> [WHAT NEEDS TO BE DONE]
Scan the lines below for the string "新增或移除使用者" and copy every one that has it.
BEGIN
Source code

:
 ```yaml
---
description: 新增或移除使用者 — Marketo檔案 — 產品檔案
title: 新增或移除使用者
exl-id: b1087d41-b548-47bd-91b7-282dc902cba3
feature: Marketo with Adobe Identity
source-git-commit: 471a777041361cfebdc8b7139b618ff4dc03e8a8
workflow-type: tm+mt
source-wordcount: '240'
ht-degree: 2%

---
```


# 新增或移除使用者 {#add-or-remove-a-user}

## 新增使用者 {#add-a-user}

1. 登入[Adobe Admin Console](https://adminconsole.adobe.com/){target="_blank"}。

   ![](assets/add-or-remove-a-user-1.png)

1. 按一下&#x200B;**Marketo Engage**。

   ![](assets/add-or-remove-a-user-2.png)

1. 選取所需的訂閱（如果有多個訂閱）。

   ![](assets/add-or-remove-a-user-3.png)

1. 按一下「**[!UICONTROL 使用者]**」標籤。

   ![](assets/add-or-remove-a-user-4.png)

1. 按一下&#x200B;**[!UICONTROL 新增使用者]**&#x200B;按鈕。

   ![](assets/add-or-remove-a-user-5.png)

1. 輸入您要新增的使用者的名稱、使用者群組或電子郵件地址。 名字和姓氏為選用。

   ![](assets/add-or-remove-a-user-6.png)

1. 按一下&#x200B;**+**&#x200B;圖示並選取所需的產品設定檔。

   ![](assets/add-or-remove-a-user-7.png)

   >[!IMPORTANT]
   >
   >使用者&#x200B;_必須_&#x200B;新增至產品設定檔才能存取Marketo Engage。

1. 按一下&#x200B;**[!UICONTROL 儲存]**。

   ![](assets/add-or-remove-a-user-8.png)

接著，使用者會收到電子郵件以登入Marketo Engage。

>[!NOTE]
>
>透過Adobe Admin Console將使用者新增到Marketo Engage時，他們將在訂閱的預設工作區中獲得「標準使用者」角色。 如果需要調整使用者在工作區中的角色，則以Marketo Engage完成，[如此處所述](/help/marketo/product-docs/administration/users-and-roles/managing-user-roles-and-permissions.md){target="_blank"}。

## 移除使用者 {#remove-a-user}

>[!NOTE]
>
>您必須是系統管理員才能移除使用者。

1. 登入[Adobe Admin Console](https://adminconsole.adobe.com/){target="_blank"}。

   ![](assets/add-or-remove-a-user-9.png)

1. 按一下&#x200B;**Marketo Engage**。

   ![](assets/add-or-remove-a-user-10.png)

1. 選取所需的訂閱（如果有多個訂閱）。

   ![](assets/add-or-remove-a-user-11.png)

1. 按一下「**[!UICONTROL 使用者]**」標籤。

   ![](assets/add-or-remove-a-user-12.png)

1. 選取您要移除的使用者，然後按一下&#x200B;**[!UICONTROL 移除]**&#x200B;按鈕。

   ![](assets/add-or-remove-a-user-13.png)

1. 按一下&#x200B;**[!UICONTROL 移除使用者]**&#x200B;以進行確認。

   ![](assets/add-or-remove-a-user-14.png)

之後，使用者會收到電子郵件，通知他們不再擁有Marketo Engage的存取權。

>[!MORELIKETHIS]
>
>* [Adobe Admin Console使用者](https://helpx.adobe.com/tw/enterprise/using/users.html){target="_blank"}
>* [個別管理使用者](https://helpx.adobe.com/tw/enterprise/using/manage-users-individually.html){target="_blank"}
END
> [ANSWER TO THE EXERCISE]
description: 新增或移除使用者 — Marketo檔案 — 產品檔案
title: 新增或移除使用者
# 新增或移除使用者 {#add-or-remove-a-user}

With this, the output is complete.